Exercise requirements
Once the line holding "- **Plan**: Organize" is written out, stop; begin at the first line of the material below and retype exactly, dropping pictures.

Start of Block

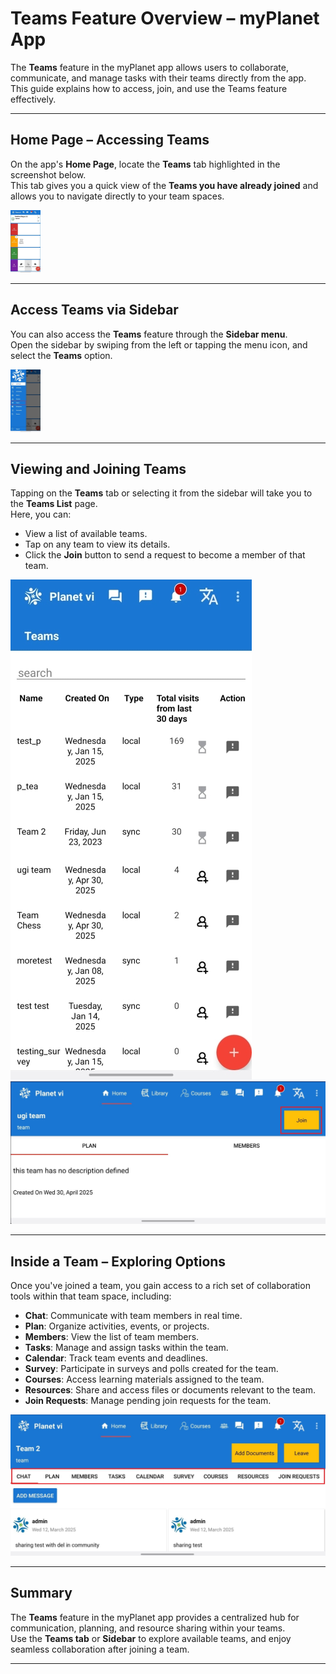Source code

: # Teams Feature Overview – myPlanet App

The **Teams** feature in the myPlanet app allows users to collaborate, communicate, and manage tasks with their teams directly from the app. This guide explains how to access, join, and use the Teams feature effectively.

---

## Home Page – Accessing Teams

On the app's **Home Page**, locate the **Teams** tab highlighted in the screenshot below.  
This tab gives you a quick view of the **Teams you have already joined** and allows you to navigate directly to your team spaces.

<!-- ![Home Page Highlighting Teams Tab](images/teams-home-page.jpg) -->
<img src="images/teams-home-page.jpg" alt="Description" height="100">


---

## Access Teams via Sidebar

You can also access the **Teams** feature through the **Sidebar menu**.  
Open the sidebar by swiping from the left or tapping the menu icon, and select the **Teams** option.

<!-- ![Sidebar Highlighting Teams Option](images/teams-sidebar.jpg) -->
<img src="images/teams-sidebar.jpg" alt="Description" height="100">

---

## Viewing and Joining Teams

Tapping on the **Teams** tab or selecting it from the sidebar will take you to the **Teams List** page.  
Here, you can:
- View a list of available teams.
- Tap on any team to view its details.
- Click the **Join** button to send a request to become a member of that team.

![Teams List View](images/teams-list.jpg)  
![Join Button Example](images/teams-join-button.jpg)

---

## Inside a Team – Exploring Options

Once you've joined a team, you gain access to a rich set of collaboration tools within that team space, including:
- **Chat**: Communicate with team members in real time.
- **Plan**: Organize activities, events, or projects.
- **Members**: View the list of team members.
- **Tasks**: Manage and assign tasks within the team.
- **Calendar**: Track team events and deadlines.
- **Survey**: Participate in surveys and polls created for the team.
- **Courses**: Access learning materials assigned to the team.
- **Resources**: Share and access files or documents relevant to the team.
- **Join Requests**: Manage pending join requests for the team.

![Inside Team Options](images/teams-options.jpg)

---

## Summary
The **Teams** feature in the myPlanet app provides a centralized hub for communication, planning, and resource sharing within your teams.  
Use the **Teams tab** or **Sidebar** to explore available teams, and enjoy seamless collaboration after joining a team.

---

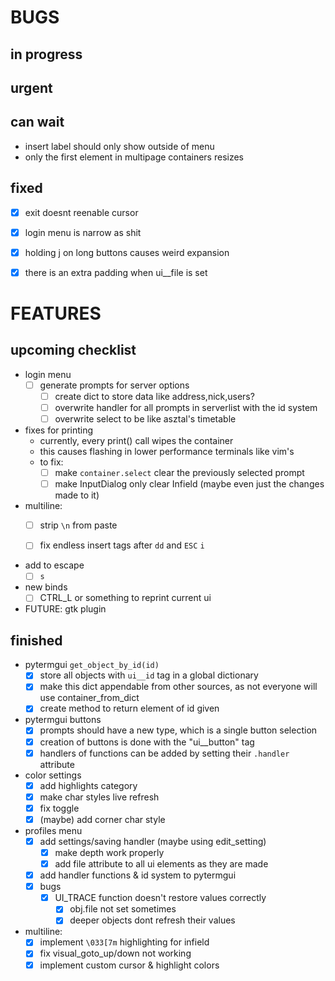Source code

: # BUGS
## in progress

## urgent

## can wait
- insert label should only show outside of menu
- only the first element in multipage containers resizes

## fixed
- [x] exit doesnt reenable cursor
- [x] login menu is narrow as shit
- [x] holding j on long buttons causes weird expansion
- [x] there is an extra padding when ui__file is set



# FEATURES 
## upcoming checklist
- login menu
    * [ ] generate prompts for server options
        + [ ] create dict to store data like address,nick,users?
        + [ ] overwrite handler for all prompts in serverlist with the id system
        + [ ] overwrite select to be like asztal's timetable

- fixes for printing
    * currently, every print() call wipes the container
    * this causes flashing in lower performance terminals like vim's
    * to fix:
        + [ ] make `container.select` clear the previously selected prompt
        + [ ] make InputDialog only clear Infield (maybe even just the changes made to it)
 
- multiline:
    * [ ] strip `\n` from paste
    * [ ] fix endless insert tags after `dd` and `ESC` `i`


- add to escape
    * [ ] `s` 

- new binds
    * [ ] CTRL_L or something to reprint current ui

- FUTURE: gtk plugin

## finished
- pytermgui `get_object_by_id(id)`
    * [x] store all objects with `ui__id` tag in a global dictionary
    * [x] make this dict appendable from other sources, as not everyone will use container_from_dict
    * [x] create method to return element of id given

- pytermgui buttons
    * [x] prompts should have a new type, which is a single button selection
    * [x] creation of buttons is done with the "ui__button" tag
    * [x] handlers of functions can be added by setting their `.handler` attribute

- color settings
    * [x] add highlights category
    * [x] make char styles live refresh
    * [x] fix <space> toggle
    * [x] (maybe) add corner char style

- profiles menu
    * [x] add settings/saving handler (maybe using edit_setting)
        + [x] make depth work properly
        + [x] add file attribute to all ui elements as they are made
    * [x] add handler functions & id system to pytermgui
    * [x] bugs
        + [x] UI_TRACE function doesn't restore values correctly
            - [x] obj.file not set sometimes
            - [x] deeper objects dont refresh their values

- multiline:
    * [x] implement `\033[7m` highlighting for infield
    * [x] fix visual_goto_up/down not working
    * [x] implement custom cursor & highlight colors
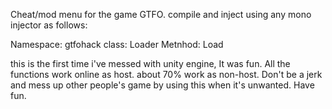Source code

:Cheat/mod menu for the game GTFO. compile and inject using any mono injector as follows:

Namespace: gtfohack
class: Loader
Metnhod: Load

this is the first time i've messed with unity engine, It was fun.
All the functions work online as host. about 70% work as non-host. 
Don't be a jerk and mess up other people's game by using this when it's unwanted.
Have fun.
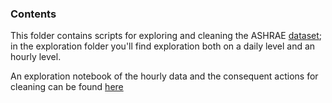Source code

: ### Contents
This folder contains scripts for exploring and cleaning the ASHRAE [dataset](https://www.kaggle.com/c/ashrae-energy-prediction/data); 
in the exploration folder you'll find exploration both on a daily level and an hourly level. 

An exploration notebook of the hourly data and the consequent actions for cleaning can be found [here](https://github.com/michellewl/building_resilience/blob/michelle/branch2/data/ashrae/exploration/notebooks/Exploration_ASHRAE.ipynb)



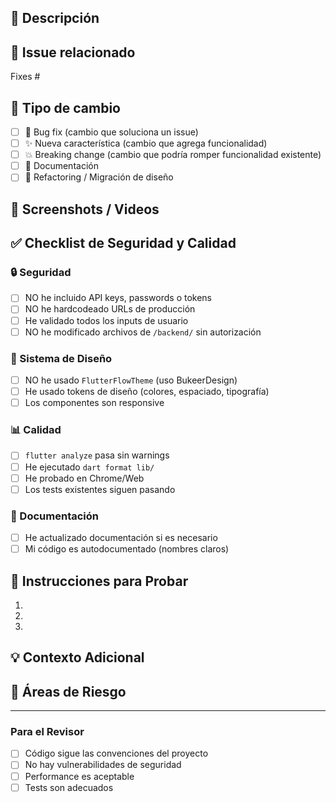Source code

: ## 📝 Descripción
<!-- Describe qué hace este PR y por qué es necesario -->

## 🎯 Issue relacionado
Fixes #<!-- número del issue -->

## 🔄 Tipo de cambio
- [ ] 🐛 Bug fix (cambio que soluciona un issue)
- [ ] ✨ Nueva característica (cambio que agrega funcionalidad)
- [ ] 💥 Breaking change (cambio que podría romper funcionalidad existente)
- [ ] 📝 Documentación
- [ ] 🎨 Refactoring / Migración de diseño

## 📸 Screenshots / Videos
<!-- Si hay cambios visuales, adjunta capturas o videos -->

## ✅ Checklist de Seguridad y Calidad

### 🔒 Seguridad
- [ ] NO he incluido API keys, passwords o tokens
- [ ] NO he hardcodeado URLs de producción
- [ ] He validado todos los inputs de usuario
- [ ] NO he modificado archivos de `/backend/` sin autorización

### 🎨 Sistema de Diseño
- [ ] NO he usado `FlutterFlowTheme` (uso BukeerDesign)
- [ ] He usado tokens de diseño (colores, espaciado, tipografía)
- [ ] Los componentes son responsive

### 📊 Calidad
- [ ] `flutter analyze` pasa sin warnings
- [ ] He ejecutado `dart format lib/`
- [ ] He probado en Chrome/Web
- [ ] Los tests existentes siguen pasando

### 📝 Documentación
- [ ] He actualizado documentación si es necesario
- [ ] Mi código es autodocumentado (nombres claros)

## 🧪 Instrucciones para Probar
1. <!-- Paso 1 -->
2. <!-- Paso 2 -->
3. <!-- Verificar que... -->

## 💡 Contexto Adicional
<!-- Cualquier cosa que el revisor deba saber -->

## 🚨 Áreas de Riesgo
<!-- Menciona si hay algo que requiera atención especial -->

---
<!-- No modificar debajo de esta línea -->
### Para el Revisor
- [ ] Código sigue las convenciones del proyecto
- [ ] No hay vulnerabilidades de seguridad
- [ ] Performance es aceptable
- [ ] Tests son adecuados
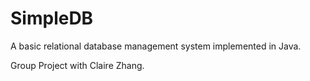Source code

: SimpleDB
========

A basic relational database management system implemented in Java.

Group Project with Claire Zhang.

End of Block

Exercise answer
Source code

: # Teams Feature Overview – myPlanet App

The **Teams** feature in the myPlanet app allows users to collaborate, communicate, and manage tasks with their teams directly from the app. This guide explains how to access, join, and use the Teams feature effectively.

---

## Home Page – Accessing Teams

On the app's **Home Page**, locate the **Teams** tab highlighted in the screenshot below.  
This tab gives you a quick view of the **Teams you have already joined** and allows you to navigate directly to your team spaces.

<!-- ![Home Page Highlighting Teams Tab](images/teams-home-page.jpg) -->
<img src="images/teams-home-page.jpg" alt="Description" height="100">


---

## Access Teams via Sidebar

You can also access the **Teams** feature through the **Sidebar menu**.  
Open the sidebar by swiping from the left or tapping the menu icon, and select the **Teams** option.

<!-- ![Sidebar Highlighting Teams Option](images/teams-sidebar.jpg) -->
<img src="images/teams-sidebar.jpg" alt="Description" height="100">

---

## Viewing and Joining Teams

Tapping on the **Teams** tab or selecting it from the sidebar will take you to the **Teams List** page.  
Here, you can:
- View a list of available teams.
- Tap on any team to view its details.
- Click the **Join** button to send a request to become a member of that team.

![Teams List View](images/teams-list.jpg)  
![Join Button Example](images/teams-join-button.jpg)

---

## Inside a Team – Exploring Options

Once you've joined a team, you gain access to a rich set of collaboration tools within that team space, including:
- **Chat**: Communicate with team members in real time.
- **Plan**: Organize activities, events, or projects.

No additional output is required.